According to PRRI’s 2020 American Values Atlas, a two-thirds majority of Americans (67%) favor allowing gay and lesbian couples to legally marry, while 27% of Americans oppose same-sex marriage. Attitudes on the subject have grown more supportive over time. Data from PRRI’s American Values Survey shows that nearly half of Americans (48%) supported LGBTQ marriage in 2011, and the 2017 American Values Atlas showed that this increased to 61% that year.
Majorities across the party spectrum support same-sex marriage. A slim majority of Republicans (51%) favor allowing gay and lesbian couples to legally marry, while more than four in ten Republicans (43%) oppose same-sex marriage.
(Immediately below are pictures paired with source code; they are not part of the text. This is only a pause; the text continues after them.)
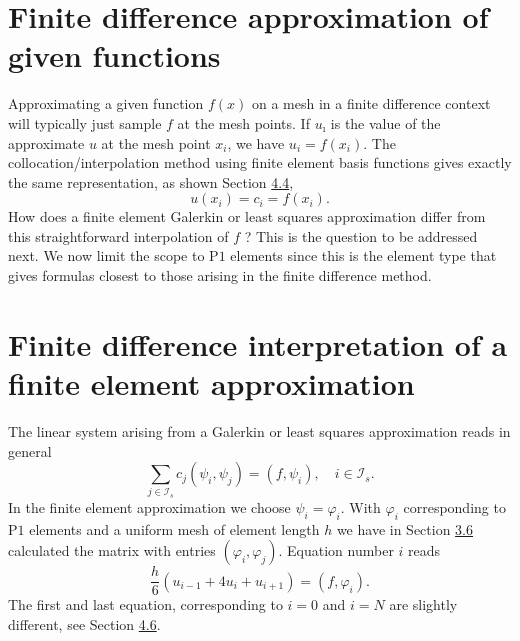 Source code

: \documentclass[../main.tex]{subfiles}
\begin{document}
\section[Finite difference approximation of given functions]{Finite difference approximation of given functions}
\label{sec:sec_5_1}
Approximating a given function $f(x)$ on a mesh in a finite difference context will typically just sample $f$ at the mesh points. If $u_{\imath}$ is the value of the approximate $u$ at the mesh point $x_{i}$, we have $u_{i}=f\left(x_{i}\right)$. The collocation/interpolation method using finite element basis functions gives exactly the same representation, as shown Section \hyperref[sec:sec_4_4]{4.4},
$$
u\left(x_{i}\right)=c_{i}=f\left(x_{i}\right) .
$$
How does a finite element Galerkin or least squares approximation differ from this straightforward interpolation of $f$ ? This is the question to be addressed next. We now limit the scope to $\mathrm{P} 1$ elements since this is the element type that gives formulas closest to those arising in the finite difference method.
\section[Finite difference interpretation of a finite element approximation]{Finite difference interpretation of a finite element approximation}
\label{sec:sec_5_2}
The linear system arising from a Galerkin or least squares approximation reads in general
$$
\sum_{j \in \mathcal{I}_{s}} c_{j}\left(\psi_{i}, \psi_{j}\right)=\left(f, \psi_{i}\right), \quad i \in \mathcal{I}_{s}.
$$
In the finite element approximation we choose $\psi_{i}=\varphi_{i}$. With $\varphi_{i}$ corresponding to $\mathrm{P} 1$ elements and a uniform mesh of element length $h$ we have in Section \hyperref[sec:sec_3_6]{3.6} calculated the matrix with entries $\left(\varphi_{i}, \varphi_{j}\right)$. Equation number $i$ reads
\begin{equation}\label{eqa84}
	\frac{h}{6}\left(u_{i-1}+4 u_{i}+u_{i+1}\right)=\left(f, \varphi_{i}\right).
\end{equation}
The first and last equation, corresponding to $i=0$ and $i=N$ are slightly different, see Section \hyperref[sec:sec_4_6]{4.6}.
\end{document}
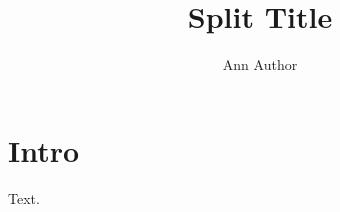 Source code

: \documentclass{article}
\title{Split Title}
\author{Ann Author}
\begin{document}
\begin{center}\par{}\end{center}
\maketitle
\section{Intro}
Text.
\end{document}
More than seven in ten independents (72%) and three in four Democrats (76%) support same-sex marriage.
Substantial majorities of liberals (81%) and moderates (72%) support same-sex marriage. Majorities of moderate Republicans (70%), moderate independents (74%), and moderate Democrats (73%) support same-sex marriage. Two-thirds of liberal Republicans (66%), 83% of liberal independents, and 84% of liberal Democrats also favor it.
A slim majority of conservatives (51%) support same-sex marriage, while more than four in ten (42%) oppose it. Among conservative Republicans, 45% support it, and more than half (51%) oppose it. Majorities of conservative independents (59%) and conservative Democrats (60%) support same-sex marriage.
The same patterns generally hold regarding support LGBTQ nondiscrimination protections.
PRRI data shows that a substantial majority of Americans (76%) favor laws that would protect gay, lesbian, bisexual, and transgender people against discrimination in jobs, public accommodations, and housing. Nearly one in five Americans (19%) oppose these laws. Support for nondiscrimination laws has increased from seven in ten (70%) and 23% opposition in 2017.
Majorities of Republicans (62%), independents (78%), and Democrats (85%) support laws that protect LGBTQ citizens from discrimination. Three in ten Republicans (30%) oppose them, along with 18% of independents and 13% of Democrats who do not support anti-discrimination laws.
A majority of conservatives (64%) support nondiscrimination laws for LGBTQ people, along with overwhelming majorities of moderates (81%) and liberals (87%) who also favor them. Nearly one in three conservatives (29%) oppose these laws. Nearly one in five moderates (16%) and 11% of liberals also oppose them.
Among conservatives, nearly six in ten Republicans (59%) support the laws, while more than one-third (35%) do not. Nearly seven in ten conservative independents (69%) and nearly three in four conservative Democrats (73%) also support nondiscrimination laws.
Substantial majorities of moderates across the partisan spectrum support laws that would protect LGBTQ Americans. This is evident among moderate Republicans (75%), moderate independents (81%), and moderate Democrats (83%). A substantial majority of liberal Democrats (91%) support the laws, while 9% do not. Substantial majorities of liberal Republicans (73%) and liberal independents (86%) also favor anti-discrimination laws.